Large Language Models (LLMs) like GPT-4 have conquered the world of text. They can write poetry, debug code, and summarize history. However, the physical world doesn’t always speak in words; it speaks in sensor data.
From the accelerometer in your smartwatch tracking your steps to the electrocardiogram (ECG) monitoring a patient’s heart rhythm, ubiquitous sensing generates massive streams of numerical data. The traditional way to use this data with AI is to feed the raw numbers directly into the model. But if you’ve ever tried to read a spreadsheet with 10,000 rows of floating-point numbers, you know the problem: it is overwhelming, expensive to process, and hard to interpret.
In this post, we are breaking down a fascinating paper titled “By My Eyes”, which proposes a paradigm shift. Instead of forcing LLMs to read raw numbers, what if we let Multimodal LLMs (MLLMs) “look” at the data as images?
The Problem: The “Wall of Numbers”
To understand why this research is necessary, we first need to look at how LLMs handle numerical sequences. Until recently, if you wanted an LLM to classify a user’s activity (e.g., “walking” vs. “running”) based on sensor data, you had to convert that data into a text prompt.
Imagine taking a sensor reading sampled at 100Hz (100 times per second). Just one minute of data results in thousands of numbers. Feeding this into an LLM creates two major issues:
- The Token Tax: LLMs charge by the “token.” A minute of raw sensor data can easily consume 90,000 tokens.
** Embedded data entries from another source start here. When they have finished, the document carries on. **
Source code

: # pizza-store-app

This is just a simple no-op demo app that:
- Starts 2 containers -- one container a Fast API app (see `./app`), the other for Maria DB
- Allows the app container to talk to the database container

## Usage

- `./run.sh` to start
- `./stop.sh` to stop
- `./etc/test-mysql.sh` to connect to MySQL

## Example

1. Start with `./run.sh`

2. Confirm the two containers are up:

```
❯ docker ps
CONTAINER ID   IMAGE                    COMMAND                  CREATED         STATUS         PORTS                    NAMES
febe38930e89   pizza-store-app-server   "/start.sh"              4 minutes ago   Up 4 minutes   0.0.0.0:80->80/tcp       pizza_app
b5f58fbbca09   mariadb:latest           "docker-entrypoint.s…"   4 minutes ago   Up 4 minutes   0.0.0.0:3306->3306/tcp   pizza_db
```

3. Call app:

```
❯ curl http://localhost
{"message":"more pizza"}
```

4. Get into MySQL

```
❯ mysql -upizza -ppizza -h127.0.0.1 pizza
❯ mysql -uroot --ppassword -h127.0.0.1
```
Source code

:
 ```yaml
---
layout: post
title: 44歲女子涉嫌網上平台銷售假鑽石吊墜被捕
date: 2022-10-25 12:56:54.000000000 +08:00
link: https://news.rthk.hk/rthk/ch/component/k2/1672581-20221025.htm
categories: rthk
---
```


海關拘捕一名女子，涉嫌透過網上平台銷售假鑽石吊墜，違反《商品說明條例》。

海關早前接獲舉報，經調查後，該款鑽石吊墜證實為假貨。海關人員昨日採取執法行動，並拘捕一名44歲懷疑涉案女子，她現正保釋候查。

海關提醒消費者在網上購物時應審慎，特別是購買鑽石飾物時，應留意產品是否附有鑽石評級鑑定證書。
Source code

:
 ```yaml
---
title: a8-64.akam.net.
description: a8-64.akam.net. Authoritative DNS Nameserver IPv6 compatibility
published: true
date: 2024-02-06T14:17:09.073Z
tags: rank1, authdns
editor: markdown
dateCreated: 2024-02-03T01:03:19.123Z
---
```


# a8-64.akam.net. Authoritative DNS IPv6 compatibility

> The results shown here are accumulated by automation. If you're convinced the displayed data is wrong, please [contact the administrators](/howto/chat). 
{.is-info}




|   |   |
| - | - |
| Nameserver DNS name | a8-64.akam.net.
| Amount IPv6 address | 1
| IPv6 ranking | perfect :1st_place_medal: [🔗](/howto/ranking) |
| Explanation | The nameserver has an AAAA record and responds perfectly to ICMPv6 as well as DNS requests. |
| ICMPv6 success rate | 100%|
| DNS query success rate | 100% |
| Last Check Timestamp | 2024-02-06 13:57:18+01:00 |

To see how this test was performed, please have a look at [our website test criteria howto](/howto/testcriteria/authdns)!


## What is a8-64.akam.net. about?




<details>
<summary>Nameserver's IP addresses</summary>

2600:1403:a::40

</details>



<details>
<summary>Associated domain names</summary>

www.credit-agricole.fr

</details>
This is not only incredibly slow but financially ruinous for practical applications.
- The Context Limit: LLMs have limited “context windows.” If the input data is too long, the model “forgets” the beginning of the sequence or hallucinates.
The researchers empirically tested this limitation. They asked GPT-4o to perform simple arithmetic (calculating a mean) and pattern recognition on sequences of varying lengths.

As shown in Figure 2 above, the model’s performance collapses as the sequence length increases. For pattern recognition (the graph on the right), once the sequence passes a few hundred numbers, the error rate skyrockets. The model effectively starts guessing.
The Visual Solution
The researchers propose a method called Visual Prompting. Instead of text, they convert the sensor data into a visual plot (an image) and feed it to an MLLM (like GPT-4o), which is trained to understand both text and images.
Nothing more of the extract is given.